"""

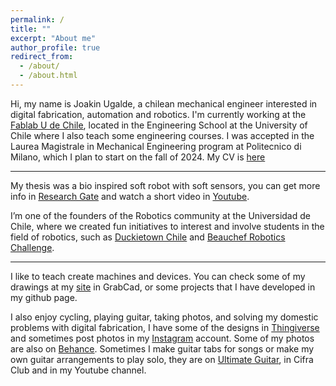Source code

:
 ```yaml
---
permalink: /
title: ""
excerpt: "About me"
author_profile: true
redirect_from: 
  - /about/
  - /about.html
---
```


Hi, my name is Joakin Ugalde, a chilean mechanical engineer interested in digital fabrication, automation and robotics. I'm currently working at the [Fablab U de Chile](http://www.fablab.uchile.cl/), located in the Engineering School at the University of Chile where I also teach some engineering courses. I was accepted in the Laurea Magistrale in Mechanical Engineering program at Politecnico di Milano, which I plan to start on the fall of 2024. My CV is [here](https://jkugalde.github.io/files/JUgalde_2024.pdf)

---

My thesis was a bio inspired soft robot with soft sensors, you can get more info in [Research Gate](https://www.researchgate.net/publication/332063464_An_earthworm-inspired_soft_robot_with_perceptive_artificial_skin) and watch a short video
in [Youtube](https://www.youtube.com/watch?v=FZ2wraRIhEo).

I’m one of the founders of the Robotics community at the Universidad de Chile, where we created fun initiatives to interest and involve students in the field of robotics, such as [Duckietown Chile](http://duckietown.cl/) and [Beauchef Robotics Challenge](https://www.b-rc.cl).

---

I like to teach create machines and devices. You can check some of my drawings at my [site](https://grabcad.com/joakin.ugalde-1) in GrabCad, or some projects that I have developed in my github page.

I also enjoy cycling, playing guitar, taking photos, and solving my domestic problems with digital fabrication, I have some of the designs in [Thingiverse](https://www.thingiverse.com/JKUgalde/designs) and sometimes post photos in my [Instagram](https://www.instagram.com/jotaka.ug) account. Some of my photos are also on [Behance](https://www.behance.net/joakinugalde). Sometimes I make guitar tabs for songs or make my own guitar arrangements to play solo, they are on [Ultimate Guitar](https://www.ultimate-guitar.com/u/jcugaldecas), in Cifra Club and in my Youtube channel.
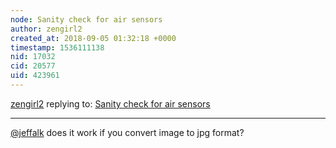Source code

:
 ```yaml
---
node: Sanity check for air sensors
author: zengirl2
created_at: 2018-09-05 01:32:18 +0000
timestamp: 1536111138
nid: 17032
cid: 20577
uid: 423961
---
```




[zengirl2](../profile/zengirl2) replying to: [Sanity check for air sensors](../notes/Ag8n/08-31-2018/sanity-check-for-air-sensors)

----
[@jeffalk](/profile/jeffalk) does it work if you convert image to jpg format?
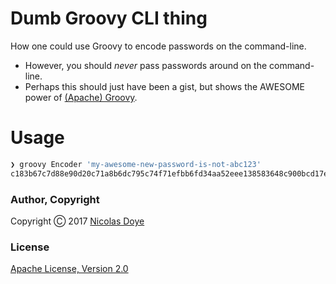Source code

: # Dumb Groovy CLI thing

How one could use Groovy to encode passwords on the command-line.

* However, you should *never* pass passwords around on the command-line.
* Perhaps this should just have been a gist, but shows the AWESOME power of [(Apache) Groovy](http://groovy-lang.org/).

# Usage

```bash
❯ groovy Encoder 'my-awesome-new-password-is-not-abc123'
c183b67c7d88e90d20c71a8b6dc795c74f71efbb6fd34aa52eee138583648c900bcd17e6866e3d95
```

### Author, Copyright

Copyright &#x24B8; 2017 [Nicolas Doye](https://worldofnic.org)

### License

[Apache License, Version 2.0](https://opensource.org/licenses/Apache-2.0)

"""
"""

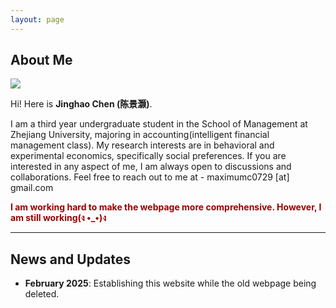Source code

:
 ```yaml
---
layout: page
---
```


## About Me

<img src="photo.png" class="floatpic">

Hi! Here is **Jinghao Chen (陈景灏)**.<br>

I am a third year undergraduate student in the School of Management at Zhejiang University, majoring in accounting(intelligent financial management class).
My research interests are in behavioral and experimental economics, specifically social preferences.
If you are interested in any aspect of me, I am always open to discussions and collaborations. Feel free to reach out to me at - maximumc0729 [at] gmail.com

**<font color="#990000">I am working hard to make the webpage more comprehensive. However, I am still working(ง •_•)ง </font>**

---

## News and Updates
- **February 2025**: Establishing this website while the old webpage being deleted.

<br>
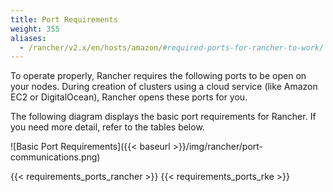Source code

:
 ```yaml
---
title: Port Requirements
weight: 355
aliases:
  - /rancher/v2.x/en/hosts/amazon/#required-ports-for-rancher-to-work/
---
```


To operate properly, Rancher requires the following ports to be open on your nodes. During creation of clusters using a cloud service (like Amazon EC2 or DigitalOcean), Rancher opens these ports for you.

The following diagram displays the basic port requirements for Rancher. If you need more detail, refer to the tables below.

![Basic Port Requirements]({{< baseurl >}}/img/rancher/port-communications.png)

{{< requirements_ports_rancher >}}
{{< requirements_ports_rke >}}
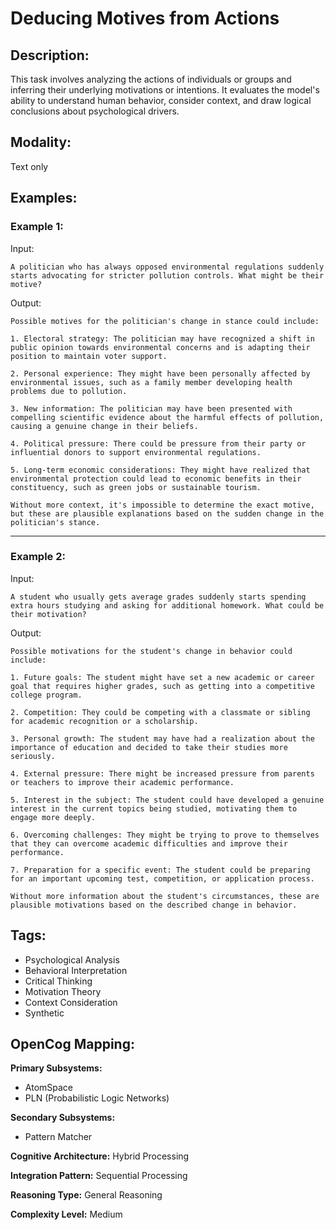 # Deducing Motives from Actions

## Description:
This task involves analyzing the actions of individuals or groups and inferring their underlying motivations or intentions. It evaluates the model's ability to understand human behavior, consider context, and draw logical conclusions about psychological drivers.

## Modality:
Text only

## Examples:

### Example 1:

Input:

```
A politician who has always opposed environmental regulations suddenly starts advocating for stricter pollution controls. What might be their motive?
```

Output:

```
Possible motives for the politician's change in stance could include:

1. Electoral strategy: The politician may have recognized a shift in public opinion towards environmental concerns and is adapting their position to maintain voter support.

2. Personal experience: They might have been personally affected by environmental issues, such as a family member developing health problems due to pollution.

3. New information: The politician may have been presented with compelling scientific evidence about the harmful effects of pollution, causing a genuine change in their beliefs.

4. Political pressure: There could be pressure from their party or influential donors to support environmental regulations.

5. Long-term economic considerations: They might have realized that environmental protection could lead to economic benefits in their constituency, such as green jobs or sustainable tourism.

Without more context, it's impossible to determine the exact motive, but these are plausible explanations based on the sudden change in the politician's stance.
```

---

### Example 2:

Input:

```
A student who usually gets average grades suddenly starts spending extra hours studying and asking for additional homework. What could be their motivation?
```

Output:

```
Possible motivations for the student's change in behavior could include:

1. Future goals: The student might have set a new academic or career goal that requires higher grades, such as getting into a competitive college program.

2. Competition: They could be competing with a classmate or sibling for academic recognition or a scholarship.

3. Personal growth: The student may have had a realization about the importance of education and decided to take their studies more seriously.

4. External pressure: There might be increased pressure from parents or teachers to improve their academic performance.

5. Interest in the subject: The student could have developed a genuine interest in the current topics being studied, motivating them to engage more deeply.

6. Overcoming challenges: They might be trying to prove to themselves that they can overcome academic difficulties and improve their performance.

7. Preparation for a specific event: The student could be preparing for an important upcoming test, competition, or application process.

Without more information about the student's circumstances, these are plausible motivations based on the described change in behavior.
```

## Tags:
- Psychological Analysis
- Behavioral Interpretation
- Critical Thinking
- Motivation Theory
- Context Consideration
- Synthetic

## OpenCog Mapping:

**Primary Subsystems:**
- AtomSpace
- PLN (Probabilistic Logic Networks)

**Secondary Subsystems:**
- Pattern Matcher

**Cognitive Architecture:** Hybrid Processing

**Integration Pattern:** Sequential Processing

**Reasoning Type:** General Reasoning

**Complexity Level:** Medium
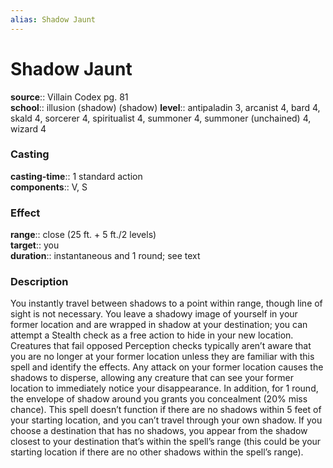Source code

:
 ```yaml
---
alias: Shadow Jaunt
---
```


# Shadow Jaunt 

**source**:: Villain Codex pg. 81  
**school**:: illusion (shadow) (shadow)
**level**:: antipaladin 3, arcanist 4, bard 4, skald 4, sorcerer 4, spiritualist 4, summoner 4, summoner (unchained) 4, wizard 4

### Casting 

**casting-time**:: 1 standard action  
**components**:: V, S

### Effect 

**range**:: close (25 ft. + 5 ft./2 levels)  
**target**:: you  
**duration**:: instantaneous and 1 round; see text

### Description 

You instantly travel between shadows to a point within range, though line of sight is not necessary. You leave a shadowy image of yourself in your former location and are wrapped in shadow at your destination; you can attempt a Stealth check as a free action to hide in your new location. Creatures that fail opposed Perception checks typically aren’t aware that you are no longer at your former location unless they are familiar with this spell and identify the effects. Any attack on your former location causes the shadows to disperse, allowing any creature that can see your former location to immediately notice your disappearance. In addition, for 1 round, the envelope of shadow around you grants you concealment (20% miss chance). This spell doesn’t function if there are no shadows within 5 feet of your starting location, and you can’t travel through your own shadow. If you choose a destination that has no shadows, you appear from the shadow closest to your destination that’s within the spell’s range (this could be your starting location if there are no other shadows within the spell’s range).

"""

> _PROBLEM REQUIREMENTS_
One stretch of the lines above is wanted, from the line that contains "1 standard action" through the line that contains "### Description". Output it exactly.

> _THE COMPLETED TASK_
**casting-time**:: 1 standard action  
**components**:: V, S

### Effect 

**range**:: close (25 ft. + 5 ft./2 levels)  
**target**:: you  
**duration**:: instantaneous and 1 round; see text

### Description 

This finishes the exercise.